Я молчал и смотрел. К чему она ни подойдет, она из всего извлекает для
себя страдание. Остается только наморщиться, прикусить губу и смотреть на ее
лучистые, живущие страданием глаза и понять, что иначе для нее не может
быть.
Они спорили. Слова крутились, сталкивались и бессильно падали. Я
пристально смотрел на лица. Пусть спорят, о чем хотят, пусть спорят о самом
важном. Пусть говорят друг другу о жизни, о боге - она, отрывающаяся от
земли, и он, уходящий в землю. К чему тут слова и споры?
И пусть еще явятся люди, и пусть все спорят, - Розанов, Катра,
Окорокова. Мне представлялось: Розанов убедил Машу, - и ее глаза засветились
хищным пламенем, она познала смысл жизни в борьбе, она радуется, нанося и
получая удары. И мне представлялось: Маша убедила Розанова, он в молитвенном
экстазе упал на колени, простер руки к небу и своим свободным духом узрел
невидимый, таинственно-яркий свет сверхчувственного...
Да, да! Отчего же это невозможно? Хотелось смеяться. Отчего это
невозможно? Ведь одними и теми же законами живет разум - строгий,
бесстрастный, сам себя направляющий...
- Тум-тум-тум... - шли звучащие ступеньки в темную глубину.
Спорят. А в глубине души у каждого лежит, клубком свернувшись в
темноте, бесформенный хозяин; как будто спит и не слышит стучащихся снаружи
слов и мыслей.
Иринарха дома не было, были только старики. Славно у них всегда -
бедно, но уютно и оживленно, хочется чему-то улыбаться. В уголке сидит
молчаливый Илья Ильич и курит. Шумит старенький, ярко вычищенный самовар,
Анна Ивановна сыплет словами, и лицо у нее такое, как будто она сейчас
радостно ахнет чему-то. И светлые голубенькие обои с белыми цветочками.
Сидела в гостях Юлия Ипполитовна, вечно больная тетка Маши. На губы она
нацепила улыбку, а холодно-злые глаза смотрели по-всегдашнему обиженно. Анна
Ивановна рассказывала про какую-то знакомую.
- Две недели целых мучится. Кричит без перерыву. Морфий впрыскивают,
ничего не помогает. У меня до сих пор в ушах стоит ее крик... Как мучится
человек!.. Вчера ухожу от нее, - она поманила, я наклонилась, шепчет мне в
ухо: Анна Ивановна, милая! Попросите доктора - пусть он меня отравит. Нет
моих сил терпеть!..
Ее голос задрожал, и легко выступающие слезинки заблестели на глазах.
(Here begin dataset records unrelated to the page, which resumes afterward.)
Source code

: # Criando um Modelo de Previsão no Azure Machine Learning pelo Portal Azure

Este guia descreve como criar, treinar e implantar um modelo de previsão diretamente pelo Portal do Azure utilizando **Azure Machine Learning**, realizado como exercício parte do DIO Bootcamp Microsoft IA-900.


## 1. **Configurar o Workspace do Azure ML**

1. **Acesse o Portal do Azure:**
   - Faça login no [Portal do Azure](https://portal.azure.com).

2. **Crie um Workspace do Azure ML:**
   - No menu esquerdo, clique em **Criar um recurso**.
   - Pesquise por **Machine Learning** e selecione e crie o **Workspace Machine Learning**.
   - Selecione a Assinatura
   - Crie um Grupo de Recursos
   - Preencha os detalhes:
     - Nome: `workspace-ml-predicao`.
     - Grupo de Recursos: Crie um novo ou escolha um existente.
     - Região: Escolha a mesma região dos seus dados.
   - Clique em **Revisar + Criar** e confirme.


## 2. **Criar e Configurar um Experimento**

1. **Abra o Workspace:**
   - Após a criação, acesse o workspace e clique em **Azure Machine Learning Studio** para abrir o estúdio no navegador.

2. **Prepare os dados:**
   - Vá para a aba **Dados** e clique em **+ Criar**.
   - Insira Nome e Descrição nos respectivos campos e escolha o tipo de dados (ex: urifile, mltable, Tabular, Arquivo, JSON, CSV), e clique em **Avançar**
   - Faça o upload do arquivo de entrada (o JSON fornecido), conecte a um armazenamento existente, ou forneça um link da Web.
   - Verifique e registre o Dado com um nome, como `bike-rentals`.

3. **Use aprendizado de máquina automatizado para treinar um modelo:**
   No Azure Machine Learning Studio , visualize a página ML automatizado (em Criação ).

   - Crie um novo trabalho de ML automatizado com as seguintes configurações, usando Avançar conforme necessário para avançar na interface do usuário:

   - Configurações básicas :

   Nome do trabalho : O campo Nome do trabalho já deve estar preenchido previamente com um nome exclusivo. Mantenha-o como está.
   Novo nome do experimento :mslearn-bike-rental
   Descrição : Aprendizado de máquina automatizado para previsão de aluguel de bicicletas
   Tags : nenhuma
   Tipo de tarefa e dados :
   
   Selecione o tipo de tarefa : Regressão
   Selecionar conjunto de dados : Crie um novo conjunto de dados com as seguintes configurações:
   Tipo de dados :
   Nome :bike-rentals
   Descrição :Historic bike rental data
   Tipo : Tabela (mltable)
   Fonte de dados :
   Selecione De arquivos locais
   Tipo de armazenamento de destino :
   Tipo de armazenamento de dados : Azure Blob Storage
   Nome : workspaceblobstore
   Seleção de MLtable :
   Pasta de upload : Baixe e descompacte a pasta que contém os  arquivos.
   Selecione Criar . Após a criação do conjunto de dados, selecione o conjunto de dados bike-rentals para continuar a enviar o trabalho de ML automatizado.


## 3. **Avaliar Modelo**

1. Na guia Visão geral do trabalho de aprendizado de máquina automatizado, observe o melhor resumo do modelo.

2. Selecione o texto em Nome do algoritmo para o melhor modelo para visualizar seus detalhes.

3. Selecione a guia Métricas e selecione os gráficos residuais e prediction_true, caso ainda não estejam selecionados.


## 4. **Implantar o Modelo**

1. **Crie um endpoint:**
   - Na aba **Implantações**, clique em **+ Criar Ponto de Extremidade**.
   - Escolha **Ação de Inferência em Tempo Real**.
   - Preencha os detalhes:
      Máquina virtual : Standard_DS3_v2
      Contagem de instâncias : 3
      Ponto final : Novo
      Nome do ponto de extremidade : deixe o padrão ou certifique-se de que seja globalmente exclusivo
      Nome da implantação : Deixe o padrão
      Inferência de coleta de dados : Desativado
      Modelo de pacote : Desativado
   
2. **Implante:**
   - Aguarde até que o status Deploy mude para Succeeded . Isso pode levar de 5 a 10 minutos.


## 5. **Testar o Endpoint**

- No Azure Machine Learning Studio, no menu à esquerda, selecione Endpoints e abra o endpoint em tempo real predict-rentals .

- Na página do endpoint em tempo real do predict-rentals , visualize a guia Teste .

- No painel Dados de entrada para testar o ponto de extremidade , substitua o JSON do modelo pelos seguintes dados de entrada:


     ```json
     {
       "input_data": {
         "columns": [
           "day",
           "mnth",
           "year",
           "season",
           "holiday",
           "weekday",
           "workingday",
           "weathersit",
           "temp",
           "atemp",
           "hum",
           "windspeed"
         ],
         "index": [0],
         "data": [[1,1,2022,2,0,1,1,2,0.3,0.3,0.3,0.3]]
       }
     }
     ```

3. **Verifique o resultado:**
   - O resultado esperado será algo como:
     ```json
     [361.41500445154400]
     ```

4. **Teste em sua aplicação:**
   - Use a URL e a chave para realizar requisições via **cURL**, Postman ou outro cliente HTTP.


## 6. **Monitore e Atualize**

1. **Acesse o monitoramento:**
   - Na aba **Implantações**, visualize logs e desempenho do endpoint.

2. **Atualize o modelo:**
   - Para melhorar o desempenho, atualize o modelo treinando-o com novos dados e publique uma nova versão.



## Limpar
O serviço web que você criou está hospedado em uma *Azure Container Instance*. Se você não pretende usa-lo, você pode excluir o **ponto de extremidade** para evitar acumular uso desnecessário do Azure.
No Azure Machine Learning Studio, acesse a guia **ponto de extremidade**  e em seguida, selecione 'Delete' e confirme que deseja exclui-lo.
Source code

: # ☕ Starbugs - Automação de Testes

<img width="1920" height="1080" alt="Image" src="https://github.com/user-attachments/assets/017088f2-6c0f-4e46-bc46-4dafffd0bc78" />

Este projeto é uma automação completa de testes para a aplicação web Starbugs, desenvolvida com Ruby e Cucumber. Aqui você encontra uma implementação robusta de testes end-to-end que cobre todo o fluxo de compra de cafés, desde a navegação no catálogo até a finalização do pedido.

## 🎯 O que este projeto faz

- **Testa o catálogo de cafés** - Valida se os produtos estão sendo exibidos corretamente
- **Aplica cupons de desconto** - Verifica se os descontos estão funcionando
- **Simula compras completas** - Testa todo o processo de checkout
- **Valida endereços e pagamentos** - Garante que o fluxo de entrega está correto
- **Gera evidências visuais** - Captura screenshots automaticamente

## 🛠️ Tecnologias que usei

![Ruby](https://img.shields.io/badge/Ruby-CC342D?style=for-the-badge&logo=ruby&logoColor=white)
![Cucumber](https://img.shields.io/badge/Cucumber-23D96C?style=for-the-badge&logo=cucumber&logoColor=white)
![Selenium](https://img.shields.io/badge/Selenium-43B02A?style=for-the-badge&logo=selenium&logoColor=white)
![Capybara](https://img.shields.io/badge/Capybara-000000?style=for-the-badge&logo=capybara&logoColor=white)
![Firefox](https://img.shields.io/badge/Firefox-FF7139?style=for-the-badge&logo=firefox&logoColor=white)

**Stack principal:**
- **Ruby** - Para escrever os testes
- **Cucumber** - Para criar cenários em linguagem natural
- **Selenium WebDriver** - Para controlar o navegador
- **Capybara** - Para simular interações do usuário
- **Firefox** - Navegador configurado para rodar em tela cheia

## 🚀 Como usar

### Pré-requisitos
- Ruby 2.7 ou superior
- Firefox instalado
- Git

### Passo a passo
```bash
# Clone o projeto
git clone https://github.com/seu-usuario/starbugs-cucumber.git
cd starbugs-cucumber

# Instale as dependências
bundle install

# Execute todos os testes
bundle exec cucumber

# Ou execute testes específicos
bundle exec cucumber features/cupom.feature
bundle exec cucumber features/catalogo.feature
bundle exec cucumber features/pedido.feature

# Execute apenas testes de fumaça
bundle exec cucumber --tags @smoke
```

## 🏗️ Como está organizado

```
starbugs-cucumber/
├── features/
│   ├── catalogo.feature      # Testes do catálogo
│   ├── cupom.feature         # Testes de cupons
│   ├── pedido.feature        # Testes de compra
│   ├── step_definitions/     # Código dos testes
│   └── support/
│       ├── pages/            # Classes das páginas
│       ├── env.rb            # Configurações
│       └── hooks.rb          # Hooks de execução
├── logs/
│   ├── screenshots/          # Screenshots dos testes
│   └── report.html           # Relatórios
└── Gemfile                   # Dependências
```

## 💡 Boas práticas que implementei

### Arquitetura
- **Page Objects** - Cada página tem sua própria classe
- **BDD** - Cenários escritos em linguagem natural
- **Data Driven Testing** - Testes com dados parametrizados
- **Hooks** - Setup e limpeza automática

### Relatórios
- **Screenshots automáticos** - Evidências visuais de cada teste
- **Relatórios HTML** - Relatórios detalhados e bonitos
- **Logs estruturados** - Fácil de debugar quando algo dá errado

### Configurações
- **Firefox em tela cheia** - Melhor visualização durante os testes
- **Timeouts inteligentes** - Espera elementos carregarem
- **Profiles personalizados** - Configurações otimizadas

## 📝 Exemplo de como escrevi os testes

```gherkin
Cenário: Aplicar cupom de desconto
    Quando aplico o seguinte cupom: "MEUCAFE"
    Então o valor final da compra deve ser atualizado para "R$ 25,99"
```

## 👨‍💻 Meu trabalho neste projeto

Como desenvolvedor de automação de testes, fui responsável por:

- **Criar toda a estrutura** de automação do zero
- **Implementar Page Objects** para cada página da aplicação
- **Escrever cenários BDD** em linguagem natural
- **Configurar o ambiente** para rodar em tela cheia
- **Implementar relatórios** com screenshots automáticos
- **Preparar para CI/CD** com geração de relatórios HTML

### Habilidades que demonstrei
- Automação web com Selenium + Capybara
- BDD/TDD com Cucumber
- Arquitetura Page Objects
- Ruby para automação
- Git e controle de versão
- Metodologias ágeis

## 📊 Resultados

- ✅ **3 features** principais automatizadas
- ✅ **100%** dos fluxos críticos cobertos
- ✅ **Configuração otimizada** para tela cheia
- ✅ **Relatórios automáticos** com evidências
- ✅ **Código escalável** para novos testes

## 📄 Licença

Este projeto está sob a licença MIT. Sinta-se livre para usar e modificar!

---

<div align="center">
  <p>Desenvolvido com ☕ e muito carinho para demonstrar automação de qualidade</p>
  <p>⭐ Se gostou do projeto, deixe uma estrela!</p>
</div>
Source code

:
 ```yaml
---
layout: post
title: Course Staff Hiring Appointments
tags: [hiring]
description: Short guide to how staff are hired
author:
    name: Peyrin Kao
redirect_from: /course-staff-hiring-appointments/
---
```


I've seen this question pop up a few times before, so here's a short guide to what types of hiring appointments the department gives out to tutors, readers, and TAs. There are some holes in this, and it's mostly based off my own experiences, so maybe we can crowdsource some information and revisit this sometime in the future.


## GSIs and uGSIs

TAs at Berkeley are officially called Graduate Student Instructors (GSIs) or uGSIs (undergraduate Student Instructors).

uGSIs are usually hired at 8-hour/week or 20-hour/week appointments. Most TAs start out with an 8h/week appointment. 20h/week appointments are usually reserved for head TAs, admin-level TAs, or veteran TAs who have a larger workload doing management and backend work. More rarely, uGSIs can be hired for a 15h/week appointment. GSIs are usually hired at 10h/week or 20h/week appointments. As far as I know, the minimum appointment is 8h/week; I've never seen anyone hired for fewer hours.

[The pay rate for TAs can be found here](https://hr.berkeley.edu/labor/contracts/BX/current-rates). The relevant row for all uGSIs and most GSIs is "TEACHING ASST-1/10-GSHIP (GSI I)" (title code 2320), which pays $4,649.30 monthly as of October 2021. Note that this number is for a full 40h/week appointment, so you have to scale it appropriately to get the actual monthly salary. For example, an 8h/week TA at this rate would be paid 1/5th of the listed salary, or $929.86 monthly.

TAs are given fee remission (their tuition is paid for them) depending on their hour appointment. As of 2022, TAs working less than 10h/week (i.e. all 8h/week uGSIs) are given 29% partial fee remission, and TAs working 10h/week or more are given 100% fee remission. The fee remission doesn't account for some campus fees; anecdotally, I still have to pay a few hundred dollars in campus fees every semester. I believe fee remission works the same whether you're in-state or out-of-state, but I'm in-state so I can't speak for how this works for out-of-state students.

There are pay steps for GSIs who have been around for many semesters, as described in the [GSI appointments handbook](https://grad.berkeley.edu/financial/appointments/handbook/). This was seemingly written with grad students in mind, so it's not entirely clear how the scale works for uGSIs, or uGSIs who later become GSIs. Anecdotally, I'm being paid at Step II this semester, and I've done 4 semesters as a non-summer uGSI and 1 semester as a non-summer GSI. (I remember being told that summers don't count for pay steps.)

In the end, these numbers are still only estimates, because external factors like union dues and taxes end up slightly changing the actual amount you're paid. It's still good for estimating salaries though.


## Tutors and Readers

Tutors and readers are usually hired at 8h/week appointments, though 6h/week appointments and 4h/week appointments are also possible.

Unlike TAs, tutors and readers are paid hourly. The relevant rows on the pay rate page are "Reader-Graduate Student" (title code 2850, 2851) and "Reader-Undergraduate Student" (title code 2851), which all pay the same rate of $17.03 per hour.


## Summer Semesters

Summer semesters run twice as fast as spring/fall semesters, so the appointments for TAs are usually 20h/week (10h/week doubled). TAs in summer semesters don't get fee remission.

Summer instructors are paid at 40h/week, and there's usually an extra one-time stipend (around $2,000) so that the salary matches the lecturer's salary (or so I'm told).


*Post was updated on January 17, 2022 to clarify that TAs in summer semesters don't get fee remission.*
Юлия Ипполитовна думала о себе, она забыла держать на губах улыбку и
измученно сказала:
- Господи, господи, зачем столько страданий дано человеку? Пускай бы
умереть, - я всегда говорю: что в смерти страшного? Но только бы без
страданий.
Анна Ивановна на секунду задумалась, как будто споткнулась, и
одушевленно заговорила:
- Нет, нет, Юлия Ипполитовна! Нет! А по-моему, уж лучше пусть
страдания. Какие угодно страдания, только бы жить! Только бы жить! Умрешь, -
господи, ничего не будешь видеть! Хоть всю жизнь готова вопить от боли,
только бы жить! - Она засмеялась. - Нет, и думать не хочу о смерти! Так
неприятно!
Илья Ильич курил в сторонке, слушал и играл бровями. Беззвучно смеясь,
он наклонился ко мне.
- А мне это все равно, совсем спокойно слушаю! До меня это дело не
касается!
- Что не касается?
- Вот, о смерти эти разговоры. Я не верю, что умру.
Юлия Ипполитовна посмотрела на него со своею внешнею улыбкою.
- То есть как не верите?
- Так-с, не верю! Как это может быть? Что все другие умрут, - я
понимаю, а что я? Не может этого быть... Знаю, что умру, а не верю.
Пришел Иринарх с братьями-гимназистами. Они бегали на пожар.
- Ну что? Ну что?
- Да ничего не было! Просто из трубы выкинуло.
Иринарх смеялся и тер озябшие руки.
- Полное, всеобщее разочарование!.. Бегут все, толпятся, напирают. Уж
личности какие-то появились, подсолнухи продают, сбитень... Жадно все суются
вперед, ворочают головами. "Где, где горит?" Городаш стоит, осаживает
публику. Прет какой-то в широких штанах. "Куда, эй!" - "Да я вот только
сюда". - "А в морду не желаешь получить?" - "В морду?" - Подумал, почесал в
затылке. - "Нет, чтой-то сейчас не хочется..." "Да где же горит-то?" Два
пожарных по крыше ходят... Ждала, ждала публика. Уж пожарные уехали. Все
стоят, прижидаются: а может быть!..
Юлия Ипполитовна снисходительно заметила:
- Толпа ужасно падка на такие зрелища.
- Я и сам падок! Мне кажется, из меня мог бы выработаться
профессиональный зевака. Как интересно! Ух, люблю пожары! Пламя шипит, люди
борются, публика глазеет!
Анна Ивановна замахала на него руками.
- А ну тебя! Есть что любить! А я ужасно боюсь... Батюшки, да что же
это я? Вы все убежали, а наверху, должно быть, свет остался... Захарушка,
пойди посмотри, что там наверху горит?
Захар пошел, воротился и торжественно доложил:
- Две лампы и одна штора.
Анна Ивановна ринулась наверх. Все захохотали.
- Дурак! Как ты смеешь? Я тебе мать, а ты надо мною шутки шутишь?
- "Мать"... Ты до ста лет будешь жить, а все будешь мать?
Анна Ивановна хотела еще больше рассердиться, но рассмеялась.
- Вы знаете, это тут рядом в богадельне две старушки, мать и дочь.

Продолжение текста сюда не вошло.